Since then, Microsoft has been working to improve Teams with feature releases like a free tier, and, most recently, blurred-background video calls for improved privacy. And Redmond announced a new user milestone this week as well. Here’s VentureBeat:
At Microsoft’s Ignite enterprise technology conference this week in Orlando, Florida, the company announced that Microsoft Teams is now used by 329,000 organizations. That’s up from 200,000 organizations in March, and more than double the 125,000 organizations it had in September 2017.
Quick growth puts more points on the board for Microsoft. Of course, we can’t tell from this distance if Microsoft is actually slowing Slack’s market penetration, especially on the enterprise side. But the two firms are certainly carving up the market. Throw in Alibaba’s popular DingTalk competitor and we may have the triumvirate of corporate chat.

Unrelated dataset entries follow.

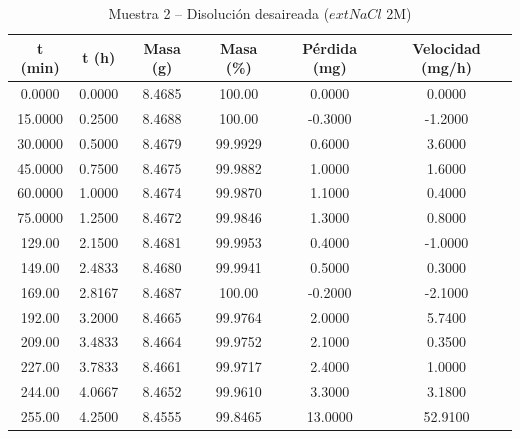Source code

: \documentclass[11pt,a4paper]{article}
\begin{document}
\begin{table}[H]
\centering
\caption{Muestra 2 -- Disolución desaireada ($	ext{NaCl}$ 2M)}
\label{tab:3_3_des2}
\begin{tabular}{cccccc}
\toprule
t (min) & t (h) & Masa (g) & Masa (\%) & Pérdida (mg) & Velocidad (mg/h) \\
\midrule
0.0000 & 0.0000 & 8.4685 & 100.00 & 0.0000 & 0.0000 \\
15.0000 & 0.2500 & 8.4688 & 100.00 & -0.3000 & -1.2000 \\
30.0000 & 0.5000 & 8.4679 & 99.9929 & 0.6000 & 3.6000 \\
45.0000 & 0.7500 & 8.4675 & 99.9882 & 1.0000 & 1.6000 \\
60.0000 & 1.0000 & 8.4674 & 99.9870 & 1.1000 & 0.4000 \\
75.0000 & 1.2500 & 8.4672 & 99.9846 & 1.3000 & 0.8000 \\
129.00 & 2.1500 & 8.4681 & 99.9953 & 0.4000 & -1.0000 \\
149.00 & 2.4833 & 8.4680 & 99.9941 & 0.5000 & 0.3000 \\
169.00 & 2.8167 & 8.4687 & 100.00 & -0.2000 & -2.1000 \\
192.00 & 3.2000 & 8.4665 & 99.9764 & 2.0000 & 5.7400 \\
209.00 & 3.4833 & 8.4664 & 99.9752 & 2.1000 & 0.3500 \\
227.00 & 3.7833 & 8.4661 & 99.9717 & 2.4000 & 1.0000 \\
244.00 & 4.0667 & 8.4652 & 99.9610 & 3.3000 & 3.1800 \\
255.00 & 4.2500 & 8.4555 & 99.8465 & 13.0000 & 52.9100 \\
\bottomrule
\end{tabular}
\end{table}
\end{document}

Slack also recently raised another $427 million, making it richer than ever, and worth more than $7 billion. That gives Slack space to acquire, experiment, and keep growing. And we can’t discount the fact that Slack is still somewhat cool.
But Slack is now a giant, so whatever cool it had will surely fade. And then we’ll have yet another brace of large corps fighting for enterprise IT dollars. And then it won’t be fun anymore.